D.       Relevant legal principles

  1. The principles are not in dispute.

  1. Rule 9.06(b) of the Rules provides:

9.06   Addition, removal, substitution of party

At any stage of a proceeding the Court may order that—

(b)any of the following persons be added as a party, namely—

(i) that person ought to have been joined as a party or if that person’s presence before the Court is necessary to ensure that all questions in the proceeding are effectually and completely determined and adjudicated upon; or

(ii)there may exist between that person and any party to the proceeding a common question arising out of, or relating to, or connected with, any claim in the proceeding which it is just and convenient to determine as between the person and the parties to the proceeding.

  1. Rule 9.02 provides:

9.02 Permissive joinder of parties

Two or more persons may be joined as defendants to a proceeding:

(a)where-

(i)if separate proceedings were brought by or against each of them, some common question of law or fact would arise in all the proceedings; and

(ii)all rights to relief claimed in the proceeding (whether they are joint, several or alternative) are in respect of or arise out of the same transaction or series of transactions; or

(b)where the Court, before or after the joinder, gives leave to do so.
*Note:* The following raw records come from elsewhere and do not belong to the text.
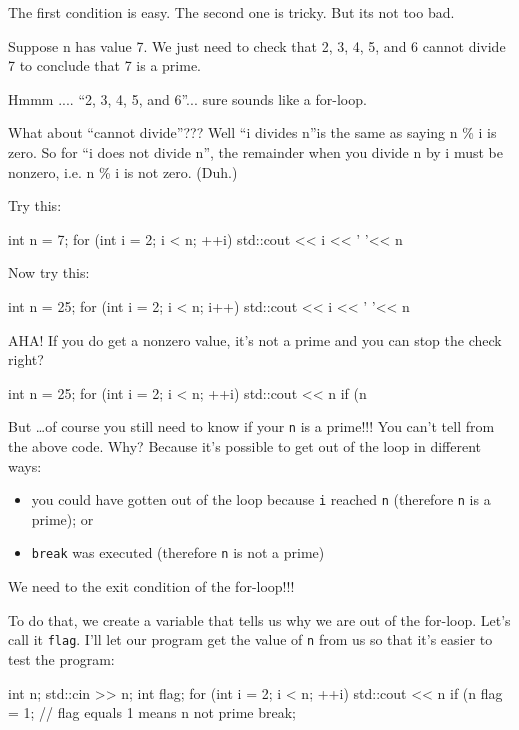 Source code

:\begin{console}
\begin{console}
The first condition is easy. The second one is tricky. But its not too
bad.

Suppose n has value 7. We just need to check that 2, 3, 4, 5, and 6
cannot divide 7 to conclude that 7 is a prime.

Hmmm .... ``2, 3, 4, 5, and 6''... sure sounds like a for-loop.

What about ``cannot divide''??? Well ``i divides n''is the same as
saying n \% i is zero. So for ``i does not divide n'', the remainder
when you divide n by i must be nonzero, i.e. n \% i is not zero. (Duh.)

Try this:
\begin{console}
int n = 7;
for (int i = 2; i < n; ++i)
{   
    std::cout << i << ' '<< n %
}
\end{console}
Now try this:
\begin{console}
int n = 25;
for (int i = 2; i < n; i++)
{   
    std::cout << i << ' '<< n %
}
\end{console}
AHA! If you do get a nonzero value, it's not a prime and
you can stop the check right?
\begin{console}
int n = 25;
for (int i = 2; i < n; ++i)
{   
    std::cout << n %
    if (n %
}
\end{console}
But \ldots of course you still need to know if your \texttt{n} is a
prime!!! You can't tell from the above code. Why?
Because it's possible to get out of the loop in
 different ways:

\begin{itemize}
\item
  you could have gotten out of the loop because \texttt{i} reached
  \texttt{n} (therefore \texttt{n} is a prime); or
\item
  \texttt{break} was executed (therefore \texttt{n} is not a prime)
\end{itemize}

We need to  the exit condition of the for-loop!!!

To do that, we create a variable that tells us why we are out of the
for-loop. Let's call it \texttt{flag}.
I'll let our program get the value of \texttt{n} from us
so that it's easier to test the program:
\begin{console}
int n;
std::cin >> n;
int flag;
for (int i = 2; i < n; ++i)
{   
    std::cout << n %
    if (n %
    {
        flag = 1; // flag equals 1 means n not prime
        break;
    }
}
\end{console}


\end{console}
\end{console}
  1. A person who might be adversely affected by an order that is sought is a proper party to be joined.[38]

    [38]Edge, in the matter of Eco Panels Australasia Pty Ltd (in liq) [2007] FCA 30 [12].

  1. Rule 9.02 should be construed liberally so as to permit joinder of parties whenever reasonably practical.[39]

    [39]Payne v Young (1980) 145 CLR 609, 611 (Aickin J).

  1. The principle to be applied in determining whether to exercise the discretion to grant leave under r 9.02(b) is that the court should take whatever course seems to be most conducive to a just resolution of disputes between the parties, but must be satisfied that joinder is unlikely to result in any unfairness to any party having regard to practical matters.[40]

    [40]Solomon Lew & Ors v Adam Priester & Ors [2012] VSC 57 [14] citing Bishop v Bridgelands Securities (1990) 25 FCR 311, 314.

E.        Yara’s opposition to Joinder

  1. Yara opposed the joinder and submitted that the PFASC, despite extensive amendment and particularisation, does not disclose any cause of action against it, for substantially the same reasons as those advanced in the first application.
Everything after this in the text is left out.